Man looks at an electronic board displaying stock prices outside a brokerage in Tokyo
A man looks at an electronic board displaying stock prices outside a brokerage in Tokyo November 10, 2011. REUTERS

World stocks hit their lowest in six weeks Wednesday and crude oil prices fell after manufacturing in Germany contracted for a second straight month in November, and at a faster rate, as export demand slumped.

Safe-haven U.S. Treasuries, German Bunds and gold were in demand as investors fled riskier assets.

The souffle we hoped we were going to eat is collapsing in front of us. We had hoped for a soft landing in China, better figures out of the United States and progress in Europe, Justin Urquhart Stewart, director at Seven Investment Management, said.

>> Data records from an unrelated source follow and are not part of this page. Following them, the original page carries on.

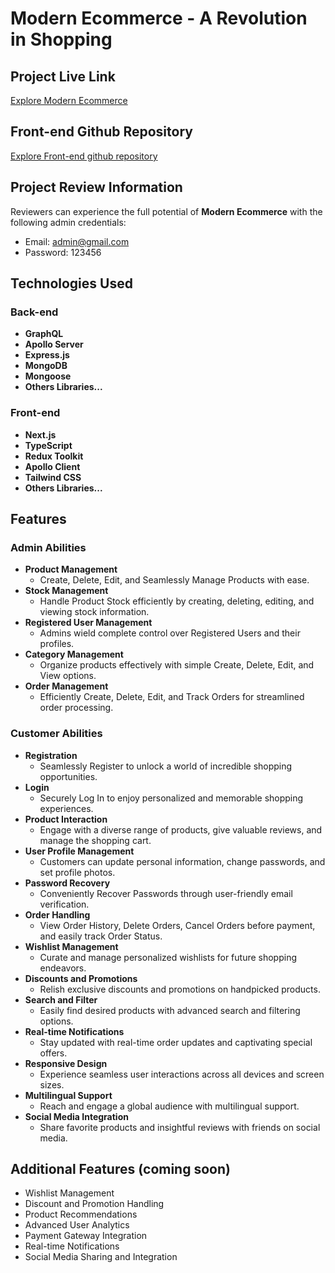 <!--docker run --name modern-ecommerce-container -p 4000:4000 --rm -v "F:\professional projects\modern-ecommerce-app\modern-commerce-app-server:/app" modern-ecommerce -->
<!-- docker build -t modern-ecommerce . -->
# **Modern Ecommerce - A Revolution in Shopping**

## Project Live Link

[Explore Modern Ecommerce](https://modern-ecommerce-app.vercel.app/)

## Front-end Github Repository

[Explore Front-end github repository](https://github.com/sadi-tanvir/Modern-ECommerce-Client)

## Project Review Information

Reviewers can experience the full potential of **Modern Ecommerce** with the following admin credentials:

- Email: admin@gmail.com
- Password: 123456

## Technologies Used

### Back-end

- **GraphQL**
- **Apollo Server**
- **Express.js**
- **MongoDB**
- **Mongoose**
- **Others Libraries...**

### Front-end

- **Next.js**
- **TypeScript**
- **Redux Toolkit**
- **Apollo Client**
- **Tailwind CSS**
- **Others Libraries...**

## Features

### Admin Abilities

- **Product Management**
  - Create, Delete, Edit, and Seamlessly Manage Products with ease.
- **Stock Management**
  - Handle Product Stock efficiently by creating, deleting, editing, and viewing stock information.
- **Registered User Management**
  - Admins wield complete control over Registered Users and their profiles.
- **Category Management**
  - Organize products effectively with simple Create, Delete, Edit, and View options.
- **Order Management**
  - Efficiently Create, Delete, Edit, and Track Orders for streamlined order processing.

### Customer Abilities

- **Registration**
  - Seamlessly Register to unlock a world of incredible shopping opportunities.
- **Login**
  - Securely Log In to enjoy personalized and memorable shopping experiences.
- **Product Interaction**
  - Engage with a diverse range of products, give valuable reviews, and manage the shopping cart.
- **User Profile Management**
  - Customers can update personal information, change passwords, and set profile photos.
- **Password Recovery**
  - Conveniently Recover Passwords through user-friendly email verification.
- **Order Handling**
  - View Order History, Delete Orders, Cancel Orders before payment, and easily track Order Status.
- **Wishlist Management**
  - Curate and manage personalized wishlists for future shopping endeavors.
- **Discounts and Promotions**
  - Relish exclusive discounts and promotions on handpicked products.
- **Search and Filter**
  - Easily find desired products with advanced search and filtering options.
- **Real-time Notifications**
  - Stay updated with real-time order updates and captivating special offers.
- **Responsive Design**
  - Experience seamless user interactions across all devices and screen sizes.
- **Multilingual Support**
  - Reach and engage a global audience with multilingual support.
- **Social Media Integration**
  - Share favorite products and insightful reviews with friends on social media.

## Additional Features (coming soon)

- Wishlist Management
- Discount and Promotion Handling
- Product Recommendations
- Advanced User Analytics
- Payment Gateway Integration
- Real-time Notifications
- Social Media Sharing and Integration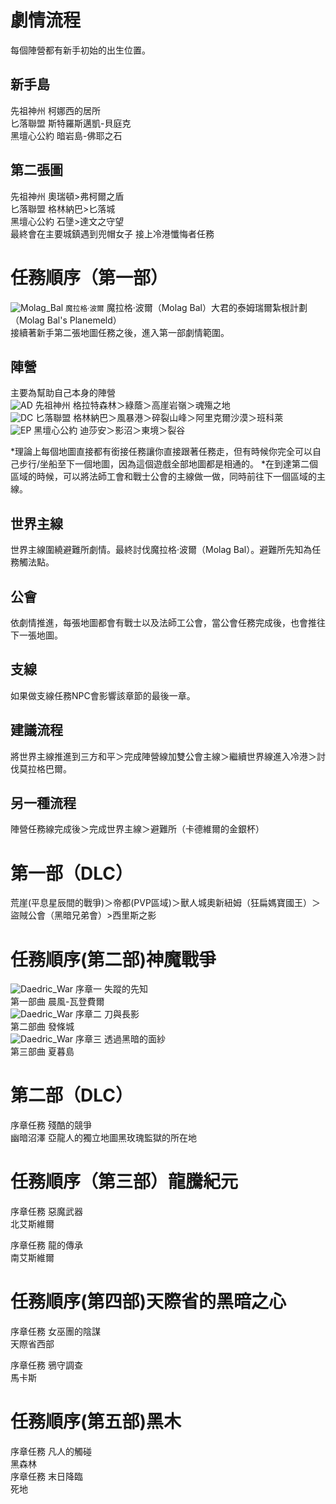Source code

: # 劇情流程
每個陣營都有新手初始的出生位置。
## 新手島
先祖神州 柯娜西的居所  
匕落聯盟 斯特羅斯邁凱-貝庭克  
黑壇心公約 暗岩島-佛耶之石  

## 第二張圖
先祖神州 奧瑞頓>弗柯爾之盾  
匕落聯盟 格林納巴>匕落城  
黑壇心公約 石墬>達文之守望  
最終會在主要城鎮遇到兜帽女子
接上冷港懺悔者任務

# 任務順序（第一部）
![Molag_Bal](images/Molag_Bal.jpg)
<small>魔拉格·波爾</small>
魔拉格·波爾（Molag Bal）大君的泰姆瑞爾紮根計劃（Molag Bal's Planemeld）  
接續著新手第二張地圖任務之後，進入第一部劇情範圍。
## 陣營
主要為幫助自己本身的陣營  
![AD](images/AD.png)
先祖神州 格拉特森林＞綠蔭＞高崖岩嶺＞魂殤之地  
![DC](images/DC.png)
匕落聯盟 格林納巴＞風暴港＞碎裂山峰＞阿里克爾沙漠＞班科萊  
![EP](images/EP.png)
黑壇心公約 迪莎安＞影沼＞東境＞裂谷  

*理論上每個地圖直接都有銜接任務讓你直接跟著任務走，但有時候你完全可以自己步行/坐船至下一個地圖，因為這個遊戲全部地圖都是相通的。
*在到達第二個區域的時候，可以將法師工會和戰士公會的主線做一做，同時前往下一個區域的主線。
## 世界主線
世界主線圍繞避難所劇情。最終討伐魔拉格·波爾（Molag Bal）。避難所先知為任務觸法點。
## 公會
依劇情推進，每張地圖都會有戰士以及法師工公會，當公會任務完成後，也會推往下一張地圖。
## 支線
如果做支線任務NPC會影響該章節的最後一章。
## 建議流程
將世界主線推進到三方和平＞完成陣營線加雙公會主線＞繼續世界線進入冷港＞討伐莫拉格巴爾。
## 另一種流程
陣營任務線完成後＞完成世界主線＞避難所（卡德維爾的金銀杯）  
# 第一部（DLC）
荒崖(平息星辰間的戰爭)＞帝都(PVP區域)＞獸人城奧新紐姆（狂扁媽寶國王）＞盜賊公會（黑暗兄弟會）>西里斯之影 
# 任務順序(第二部)神魔戰爭
![Daedric_War](images/Daedric_War_1.jpg)
序章一 失蹤的先知  
第一部曲 晨風-瓦登費爾  
![Daedric_War](images/Daedric_War_2.jpg)
序章二 刀與長影  
第二部曲 發條城  
![Daedric_War](images/Daedric_War_3.jpg)
序章三 透過黑暗的面紗  
第三部曲 夏暮島  
# 第二部（DLC）
序章任務 殘酷的競爭  
幽暗沼澤 亞龍人的獨立地圖黑玫瑰監獄的所在地  
# 任務順序（第三部）龍騰紀元
序章任務 惡魔武器  
北艾斯維爾  

序章任務  龍的傳承    
南艾斯維爾
# 任務順序(第四部)天際省的黑暗之心
序章任務 女巫團的陰謀  
天際省西部  

序章任務 鴉守調查  
馬卡斯
# 任務順序(第五部)黑木
序章任務 凡人的觸碰    
黑森林  
序章任務 末日降臨    
死地


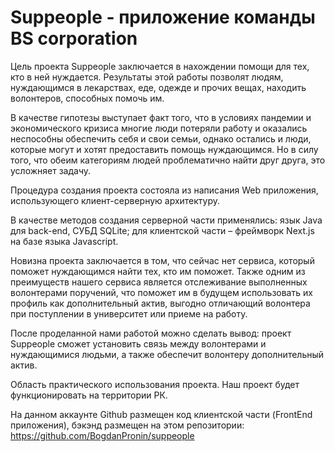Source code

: # Suppeople - приложение команды BS corporation 
Цель проекта Suppeople заключается в нахождении помощи для тех, кто в ней нуждается. Результаты этой работы позволят людям, нуждающимся в лекарствах, еде, одежде и прочих вещах, находить волонтеров, способных помочь им.

В качестве  гипотезы  выступает факт того, что в условиях пандемии и экономического кризиса многие люди потеряли работу и оказались неспособны обеспечить себя и свои семьи, однако остались и люди, которые могут и хотят предоставить помощь нуждающимся. Но в силу того, что обеим категориям людей проблематично найти друг друга, это усложняет задачу.

Процедура создания проекта состояла из написания Web приложения, использующего клиент-серверную архитектуру.

В качестве  методов создания  серверной части применялись: язык Java для back-end, СУБД SQLite; для клиентской части – фреймворк Next.js на базе языка Javascript.

Новизна проекта заключается в том, что сейчас нет сервиса, который поможет нуждающимся найти тех, кто им поможет. Также одним из преимуществ нашего сервиса является отслеживание выполненных волонтерами поручений, что поможет им в будущем использовать их профиль как дополнительный актив, выгодно отличающий волонтера при поступлении в университет или приеме на работу.

После проделанной нами работой можно сделать  вывод: проект Suppeople сможет установить связь между волонтерами и нуждающимися людьми, а также обеспечит волонтеру дополнительный актив.

Область практического использования проекта. Наш проект будет функционировать на территории РК.

На данном аккаунте Github размещен код клиентской части (FrontEnd приложения), бэкэнд размещен на этом репозитории: https://github.com/BogdanPronin/suppeople
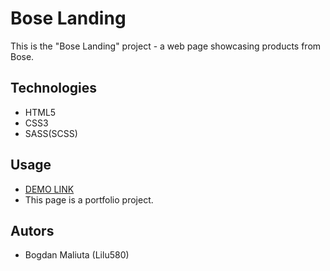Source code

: # Bose Landing 
This is the "Bose Landing" project - a web page showcasing products from Bose.

## Technologies
- HTML5
- CSS3
- SASS(SCSS)

## Usage
- [DEMO LINK](https://Lilu580.github.io/bose-landing/)
- This page is a portfolio project.

## Autors
- Bogdan Maliuta (Lilu580)
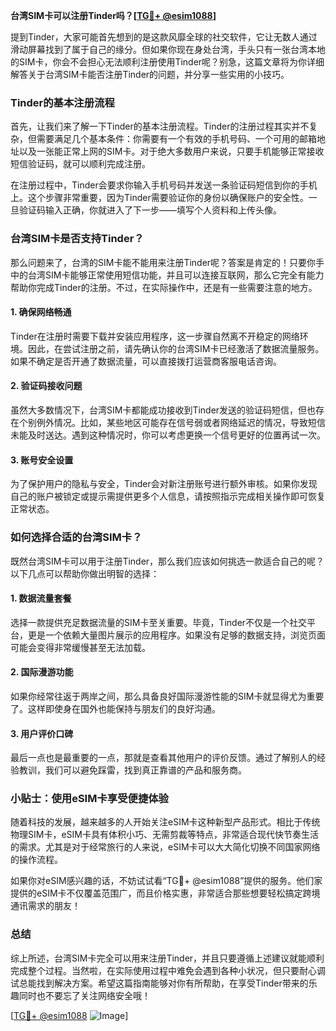 **台湾SIM卡可以注册Tinder吗？[[TG💪+ @esim1088](https://t.me/s/esim1088)]**

提到Tinder，大家可能首先想到的是这款风靡全球的社交软件，它让无数人通过滑动屏幕找到了属于自己的缘分。但如果你现在身处台湾，手头只有一张台湾本地的SIM卡，你会不会担心无法顺利注册使用Tinder呢？别急，这篇文章将为你详细解答关于台湾SIM卡能否注册Tinder的问题，并分享一些实用的小技巧。

### Tinder的基本注册流程

首先，让我们来了解一下Tinder的基本注册流程。Tinder的注册过程其实并不复杂，但需要满足几个基本条件：你需要有一个有效的手机号码、一个可用的邮箱地址以及一张能正常上网的SIM卡。对于绝大多数用户来说，只要手机能够正常接收短信验证码，就可以顺利完成注册。

在注册过程中，Tinder会要求你输入手机号码并发送一条验证码短信到你的手机上。这个步骤非常重要，因为Tinder需要验证你的身份以确保账户的安全性。一旦验证码输入正确，你就进入了下一步——填写个人资料和上传头像。

### 台湾SIM卡是否支持Tinder？

那么问题来了，台湾的SIM卡能不能用来注册Tinder呢？答案是肯定的！只要你手中的台湾SIM卡能够正常使用短信功能，并且可以连接互联网，那么它完全有能力帮助你完成Tinder的注册。不过，在实际操作中，还是有一些需要注意的地方。

#### 1. 确保网络畅通
Tinder在注册时需要下载并安装应用程序，这一步骤自然离不开稳定的网络环境。因此，在尝试注册之前，请先确认你的台湾SIM卡已经激活了数据流量服务。如果不确定是否开通了数据流量，可以直接拨打运营商客服电话咨询。

#### 2. 验证码接收问题
虽然大多数情况下，台湾SIM卡都能成功接收到Tinder发送的验证码短信，但也存在个别例外情况。比如，某些地区可能存在信号弱或者网络延迟的情况，导致短信未能及时送达。遇到这种情况时，你可以考虑更换一个信号更好的位置再试一次。

#### 3. 账号安全设置
为了保护用户的隐私与安全，Tinder会对新注册账号进行额外审核。如果你发现自己的账户被锁定或提示需提供更多个人信息，请按照指示完成相关操作即可恢复正常状态。

### 如何选择合适的台湾SIM卡？

既然台湾SIM卡可以用于注册Tinder，那么我们应该如何挑选一款适合自己的呢？以下几点可以帮助你做出明智的选择：

#### 1. 数据流量套餐
选择一款提供充足数据流量的SIM卡至关重要。毕竟，Tinder不仅是一个社交平台，更是一个依赖大量图片展示的应用程序。如果没有足够的数据支持，浏览页面可能会变得非常缓慢甚至无法加载。

#### 2. 国际漫游功能
如果你经常往返于两岸之间，那么具备良好国际漫游性能的SIM卡就显得尤为重要了。这样即使身在国外也能保持与朋友们的良好沟通。

#### 3. 用户评价口碑
最后一点也是最重要的一点，那就是查看其他用户的评价反馈。通过了解别人的经验教训，我们可以避免踩雷，找到真正靠谱的产品和服务商。

### 小贴士：使用eSIM卡享受便捷体验

随着科技的发展，越来越多的人开始关注eSIM卡这种新型产品形式。相比于传统物理SIM卡，eSIM卡具有体积小巧、无需剪裁等特点，非常适合现代快节奏生活的需求。尤其是对于经常旅行的人来说，eSIM卡可以大大简化切换不同国家网络的操作流程。

如果你对eSIM感兴趣的话，不妨试试看“TG💪+ @esim1088”提供的服务。他们家提供的eSIM卡不仅覆盖范围广，而且价格实惠，非常适合那些想要轻松搞定跨境通讯需求的朋友！

### 总结

综上所述，台湾SIM卡完全可以用来注册Tinder，并且只要遵循上述建议就能顺利完成整个过程。当然啦，在实际使用过程中难免会遇到各种小状况，但只要耐心调试总能找到解决方案。希望这篇指南能够对你有所帮助，在享受Tinder带来的乐趣同时也不要忘了关注网络安全哦！

[[TG💪+ @esim1088](https://t.me/s/esim1088) ![Image](https://i.postimg.cc/4NQfJmqS/Snipaste-2025-05-13-00-14-12.png)]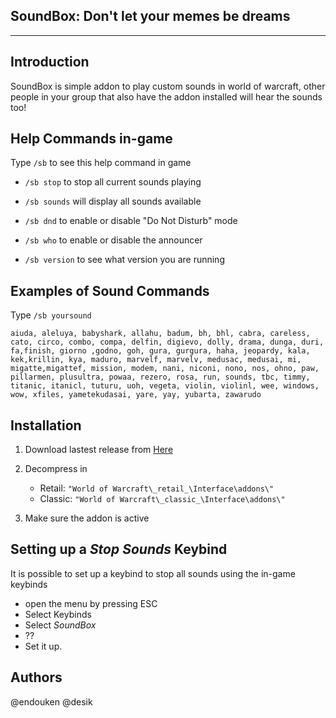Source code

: ## SoundBox: Don't let your memes be dreams 
---
## Introduction

SoundBox is simple addon to play custom sounds in world of warcraft, other people in your group that also have the addon installed will hear the sounds too!

## Help Commands in-game

Type `/sb` to see this help command in game

- `/sb stop` to stop all current sounds playing

- `/sb sounds` will display all sounds available

- `/sb dnd` to enable or disable "Do Not Disturb" mode

- `/sb who` to enable or disable the announcer

- `/sb version` to see what version you are running

## Examples of Sound Commands

Type `/sb yoursound`

    aiuda, aleluya, babyshark, allahu, badum, bh, bhl, cabra, careless, cato, circo, combo, compa, delfin, digievo, dolly, drama, dunga, duri, fa,finish, giorno ,godno, goh, gura, gurgura, haha, jeopardy, kala, kek,krillin, kya, maduro, marvelf, marvelv, medusac, medusai, mi, migatte,migattef, mission, modem, nani, niconi, nono, nos, ohno, paw, pillarmen, plusultra, powaa, rezero, rosa, run, sounds, tbc, timmy, titanic, itanicl, tuturu, uoh, vegeta, violin, violinl, wee, windows, wow, xfiles, yametekudasai, yare, yay, yubarta, zawarudo

## Installation

1. Download lastest release from [Here](https://github.com/SimiosInc/SoundBox/releases/latest)

2. Decompress in 
    + Retail: `"World of Warcraft\_retail_\Interface\addons\"`
    + Classic: `"World of Warcraft\_classic_\Interface\addons\"`

3. Make sure the addon is active

## Setting up a _Stop Sounds_ Keybind

It is possible to set up a keybind to stop all sounds using the in-game keybinds
+ open the menu by pressing ESC
+ Select Keybinds
+ Select *SoundBox*
+ ??
+ Set it up.
## Authors

@endouken
@desik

China's November factory activity shrank the most in 32 months, reigniting worries of an abrupt slowdown in the world's second largest economy.

The slump in China's factory sector came a day after the number one economy, the United States, cut its third-quarter growth figure.

The euro zone debt crisis continued to sap investor confidence, hitting the euro.

The euro was down 0.4 percent at $1.3456 after a newspaper said France, Belgium and Luxembourg were in talks on how to provide temporary state debt guarantees for failed financial group Dexia, stirring worries that France will face a further fiscal burden.

The dollar, which has been benefiting from recent investor unease, rose 0.3 percent against a basket of major currencies <.DXY> after hitting its highest in six weeks.

Dexia and the Chinese flash PMI are the two factors that are driving a risk-off trade, said Jeremy Stretch, head of currency strategy at CIBC World Markets.

Euro flash PMIs are not looking good and this will not help matter either. Model funds are looking to buy dollars and investors will be looking to sell into any rebound in the euro.

World stocks measured by the MSCI All-Country World Index <.MIWD00000PUS> fell 0.5 percent to their lowest level since Oct. 10.

The global gauge was down for the eighth straight session, its longest losing run since late July and early August when the two-year-old euro zone debt turmoil spread to Italy. It has lost 13.6 percent this year.

Europe's FTSEurofirst 300 <.FTEU3> dropped 0.4 percent, while Japan's Nikkei average <.N225> eased 0.4 percent.

Brent crude dropped 0.7 percent to trade just above $108 a barrel, while copper prices slipped 0.3 percent to above $7,300 a tonne.

Gold added 0.1 percent after rising 1.1 percent the previous session. The precious metal has risen nearly 20 percent this year, on track for its 11th straight year of gains.